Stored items
***
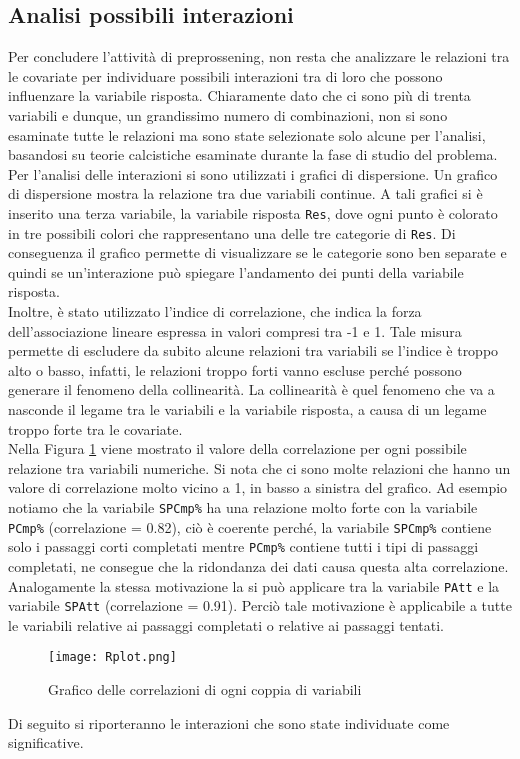 \subsection{Analisi possibili interazioni} 
Per concludere l'attività di preprossening, non resta che analizzare le relazioni tra le covariate per individuare possibili interazioni tra di loro che possono influenzare la variabile risposta. Chiaramente dato che ci sono più di trenta variabili e dunque, un grandissimo numero di combinazioni, non si sono esaminate tutte le relazioni ma sono state selezionate solo alcune per l'analisi, basandosi su teorie calcistiche esaminate durante la fase di studio del problema.\\
Per l'analisi delle interazioni si sono utilizzati i grafici di dispersione. Un grafico di dispersione mostra la relazione tra due variabili continue. A tali grafici si è inserito una terza variabile, la variabile risposta \texttt{Res}, dove ogni punto è colorato in tre possibili colori che rappresentano una delle tre categorie di \texttt{Res}. Di conseguenza il grafico permette di visualizzare se le categorie sono ben separate e quindi se un'interazione può spiegare l'andamento dei punti della variabile risposta.\\
Inoltre, è stato utilizzato l'indice di correlazione, che indica la forza dell'associazione lineare espressa in valori compresi tra -1 e 1. Tale misura permette di escludere da subito alcune relazioni tra variabili se l'indice è troppo alto o basso, infatti, le relazioni troppo forti vanno escluse perché possono generare il fenomeno della collinearità. La collinearità è quel fenomeno che va a nasconde il legame tra le variabili e la variabile risposta, a causa di un legame troppo forte tra le covariate.\\
Nella Figura \ref{fig:cor} viene mostrato il valore della correlazione per ogni possibile relazione tra variabili numeriche. Si nota che ci sono molte relazioni che hanno un valore di correlazione molto vicino a 1, in basso a sinistra del grafico. Ad esempio notiamo che la variabile \texttt{SPCmp\%} ha una relazione molto forte con la variabile \texttt{PCmp\%} (correlazione = 0.82), ciò è coerente perché, la variabile \texttt{SPCmp\%} contiene solo i passaggi corti completati mentre \texttt{PCmp\%} contiene tutti i tipi di passaggi completati, ne consegue che la ridondanza dei dati causa questa alta correlazione. Analogamente la stessa motivazione la si può applicare tra la variabile \texttt{PAtt} e la variabile \texttt{SPAtt} (correlazione = 0.91). Perciò tale motivazione è applicabile a tutte le variabili relative ai passaggi completati o relative ai passaggi tentati.
\begin{figure}[htbp]
	\begin{center}
		\texttt{[image: Rplot.png]}
		\caption{Grafico delle correlazioni di ogni coppia di variabili}  \label{fig:cor}
	\end{center}
\end{figure}
Di seguito si riporteranno le interazioni che sono state individuate come significative.\\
***
__About this exercise__: Omit the pictures and set down the records exactly.

__Response for this exercise__:
 \subsection{Analisi possibili interazioni} 
Per concludere l'attività di preprossening, non resta che analizzare le relazioni tra le covariate per individuare possibili interazioni tra di loro che possono influenzare la variabile risposta. Chiaramente dato che ci sono più di trenta variabili e dunque, un grandissimo numero di combinazioni, non si sono esaminate tutte le relazioni ma sono state selezionate solo alcune per l'analisi, basandosi su teorie calcistiche esaminate durante la fase di studio del problema.\\
Per l'analisi delle interazioni si sono utilizzati i grafici di dispersione. Un grafico di dispersione mostra la relazione tra due variabili continue. A tali grafici si è inserito una terza variabile, la variabile risposta \texttt{Res}, dove ogni punto è colorato in tre possibili colori che rappresentano una delle tre categorie di \texttt{Res}. Di conseguenza il grafico permette di visualizzare se le categorie sono ben separate e quindi se un'interazione può spiegare l'andamento dei punti della variabile risposta.\\
Inoltre, è stato utilizzato l'indice di correlazione, che indica la forza dell'associazione lineare espressa in valori compresi tra -1 e 1. Tale misura permette di escludere da subito alcune relazioni tra variabili se l'indice è troppo alto o basso, infatti, le relazioni troppo forti vanno escluse perché possono generare il fenomeno della collinearità. La collinearità è quel fenomeno che va a nasconde il legame tra le variabili e la variabile risposta, a causa di un legame troppo forte tra le covariate.\\
Nella Figura \ref{fig:cor} viene mostrato il valore della correlazione per ogni possibile relazione tra variabili numeriche. Si nota che ci sono molte relazioni che hanno un valore di correlazione molto vicino a 1, in basso a sinistra del grafico. Ad esempio notiamo che la variabile \texttt{SPCmp\%} ha una relazione molto forte con la variabile \texttt{PCmp\%} (correlazione = 0.82), ciò è coerente perché, la variabile \texttt{SPCmp\%} contiene solo i passaggi corti completati mentre \texttt{PCmp\%} contiene tutti i tipi di passaggi completati, ne consegue che la ridondanza dei dati causa questa alta correlazione. Analogamente la stessa motivazione la si può applicare tra la variabile \texttt{PAtt} e la variabile \texttt{SPAtt} (correlazione = 0.91). Perciò tale motivazione è applicabile a tutte le variabili relative ai passaggi completati o relative ai passaggi tentati.
\begin{figure}[htbp]
	\begin{center}
		\texttt{[image: Rplot.png]}
		\caption{Grafico delle correlazioni di ogni coppia di variabili}  \label{fig:cor}
	\end{center}
\end{figure}
Di seguito si riporteranno le interazioni che sono state individuate come significative.\\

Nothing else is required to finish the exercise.